OPINIóN
Actualizado 08/10/2016
Tomás González Blázquez

La otra tarde se decidió a caer sobre el mar de encinas, arropando con su manto de fugaces naranjas, tan distintos, la hojarasca que se prepara para alfombrar un nuevo otoño. Se hacían los silencios antes de que se estrenasen los ruidos de la noche. El jardín ya no olía como huelen los jardines en los atardeceres del verano. La oscuridad tomaba posesión con más prisa. Era dicho y hecho. El pregón se confundía con la crónica. El aviso se escuchaba tarde. El reloj se detenía pero la aguja no paraba. Era la otra tarde pero parece este momento. Esta hora. La que nunca termina de pasar y siempre se teme que llegue.
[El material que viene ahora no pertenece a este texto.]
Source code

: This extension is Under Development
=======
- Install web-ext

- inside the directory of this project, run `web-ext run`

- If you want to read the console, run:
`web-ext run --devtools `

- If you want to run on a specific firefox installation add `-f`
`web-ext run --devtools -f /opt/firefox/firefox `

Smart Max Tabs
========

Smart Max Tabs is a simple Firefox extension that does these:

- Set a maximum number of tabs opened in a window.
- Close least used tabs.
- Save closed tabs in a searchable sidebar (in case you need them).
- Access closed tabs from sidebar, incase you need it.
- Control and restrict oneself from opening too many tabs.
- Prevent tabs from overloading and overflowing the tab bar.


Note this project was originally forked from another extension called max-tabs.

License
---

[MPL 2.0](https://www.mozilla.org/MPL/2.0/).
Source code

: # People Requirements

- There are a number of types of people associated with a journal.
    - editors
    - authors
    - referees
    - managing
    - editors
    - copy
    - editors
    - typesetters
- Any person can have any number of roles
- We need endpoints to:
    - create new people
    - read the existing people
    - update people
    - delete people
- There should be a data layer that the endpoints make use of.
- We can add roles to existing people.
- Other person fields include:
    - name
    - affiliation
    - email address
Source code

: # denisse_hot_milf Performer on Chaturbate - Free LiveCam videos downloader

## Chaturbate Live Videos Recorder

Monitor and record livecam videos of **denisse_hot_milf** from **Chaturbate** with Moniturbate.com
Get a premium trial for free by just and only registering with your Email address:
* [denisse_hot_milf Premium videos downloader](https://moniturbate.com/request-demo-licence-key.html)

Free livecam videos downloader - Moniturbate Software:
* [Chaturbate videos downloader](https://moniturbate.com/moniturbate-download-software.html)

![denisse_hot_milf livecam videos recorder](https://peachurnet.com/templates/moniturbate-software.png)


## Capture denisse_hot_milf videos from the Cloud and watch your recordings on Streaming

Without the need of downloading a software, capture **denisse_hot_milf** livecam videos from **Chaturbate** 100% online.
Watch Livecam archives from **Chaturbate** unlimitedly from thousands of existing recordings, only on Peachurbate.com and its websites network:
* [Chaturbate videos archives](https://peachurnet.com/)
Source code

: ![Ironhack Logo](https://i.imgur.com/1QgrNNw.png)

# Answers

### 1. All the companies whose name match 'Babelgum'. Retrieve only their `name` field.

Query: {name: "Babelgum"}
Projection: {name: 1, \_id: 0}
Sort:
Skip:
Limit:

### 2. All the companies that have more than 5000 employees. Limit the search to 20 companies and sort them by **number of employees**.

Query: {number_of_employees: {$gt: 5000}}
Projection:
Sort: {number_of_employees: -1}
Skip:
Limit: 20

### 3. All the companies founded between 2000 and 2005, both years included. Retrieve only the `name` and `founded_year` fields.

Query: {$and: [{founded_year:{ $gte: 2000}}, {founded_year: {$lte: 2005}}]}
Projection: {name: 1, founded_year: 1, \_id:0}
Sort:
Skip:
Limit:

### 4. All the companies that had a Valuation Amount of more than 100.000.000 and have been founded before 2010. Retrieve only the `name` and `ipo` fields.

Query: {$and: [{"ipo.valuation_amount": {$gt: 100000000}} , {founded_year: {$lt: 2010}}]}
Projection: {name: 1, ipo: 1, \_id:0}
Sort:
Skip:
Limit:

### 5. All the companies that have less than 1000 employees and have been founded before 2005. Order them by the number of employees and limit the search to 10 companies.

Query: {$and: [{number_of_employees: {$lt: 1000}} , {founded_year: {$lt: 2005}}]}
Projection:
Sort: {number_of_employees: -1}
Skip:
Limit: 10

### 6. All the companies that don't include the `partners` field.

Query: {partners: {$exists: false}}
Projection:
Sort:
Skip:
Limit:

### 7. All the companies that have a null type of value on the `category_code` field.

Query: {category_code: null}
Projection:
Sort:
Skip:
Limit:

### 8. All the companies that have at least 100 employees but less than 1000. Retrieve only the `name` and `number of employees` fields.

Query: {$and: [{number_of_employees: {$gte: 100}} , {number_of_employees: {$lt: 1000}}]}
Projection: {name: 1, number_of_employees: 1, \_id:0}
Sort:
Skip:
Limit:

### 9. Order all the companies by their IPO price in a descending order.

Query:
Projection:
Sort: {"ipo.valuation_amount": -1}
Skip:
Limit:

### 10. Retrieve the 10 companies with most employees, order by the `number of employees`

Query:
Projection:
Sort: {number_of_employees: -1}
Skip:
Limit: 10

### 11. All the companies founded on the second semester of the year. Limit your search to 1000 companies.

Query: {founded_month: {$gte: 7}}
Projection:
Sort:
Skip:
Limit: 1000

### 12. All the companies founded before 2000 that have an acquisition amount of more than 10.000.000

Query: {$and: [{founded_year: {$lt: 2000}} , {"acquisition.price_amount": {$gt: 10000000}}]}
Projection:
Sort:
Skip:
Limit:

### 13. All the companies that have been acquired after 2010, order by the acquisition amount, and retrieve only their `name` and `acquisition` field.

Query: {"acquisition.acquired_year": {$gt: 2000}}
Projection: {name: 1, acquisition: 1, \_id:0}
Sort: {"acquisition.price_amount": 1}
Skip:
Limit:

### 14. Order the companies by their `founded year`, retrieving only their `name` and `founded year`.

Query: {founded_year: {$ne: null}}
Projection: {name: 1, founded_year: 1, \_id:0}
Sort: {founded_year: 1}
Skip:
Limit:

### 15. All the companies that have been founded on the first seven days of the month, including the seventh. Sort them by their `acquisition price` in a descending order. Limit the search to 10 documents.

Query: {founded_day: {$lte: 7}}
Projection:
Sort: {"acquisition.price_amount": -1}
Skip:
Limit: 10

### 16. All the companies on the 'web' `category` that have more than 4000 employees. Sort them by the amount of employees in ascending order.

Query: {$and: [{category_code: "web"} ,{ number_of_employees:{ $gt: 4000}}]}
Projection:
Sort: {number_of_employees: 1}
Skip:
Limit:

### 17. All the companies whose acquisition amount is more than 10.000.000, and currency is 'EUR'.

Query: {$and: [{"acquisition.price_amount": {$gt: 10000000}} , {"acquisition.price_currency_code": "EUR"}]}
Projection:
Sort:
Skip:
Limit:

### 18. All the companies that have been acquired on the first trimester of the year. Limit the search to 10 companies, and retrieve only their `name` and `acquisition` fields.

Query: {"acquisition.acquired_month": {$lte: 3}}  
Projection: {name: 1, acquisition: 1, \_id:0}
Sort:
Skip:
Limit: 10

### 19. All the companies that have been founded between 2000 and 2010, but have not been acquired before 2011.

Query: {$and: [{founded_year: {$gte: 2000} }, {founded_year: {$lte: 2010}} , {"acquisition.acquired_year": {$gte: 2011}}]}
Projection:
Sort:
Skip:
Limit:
La hora en que se amontonan los recuerdos es como un banquete en el que se invitan las lágrimas y todo lo riegan con su agua viva, amarga y salada a un tiempo. Esa hora de crepúsculo nunca sabemos cuándo viene, o si la presentimos siempre la sentiremos nueva. Toda preparación sirve pero todo ensayo es vano, todo es nada. La hora de los otros será diferente a la nuestra. Quizá la suya nos enseñe, quizá aprendamos de ellos, con su muerte crezca nuestra vida, con su travesía enderecemos algún camino. Pero aguardaremos otro atardecer distinto, otro tono de naranja aún por descubrir en la paleta infinita del Padre que nos acuna desde donde sale el sol hasta el ocaso.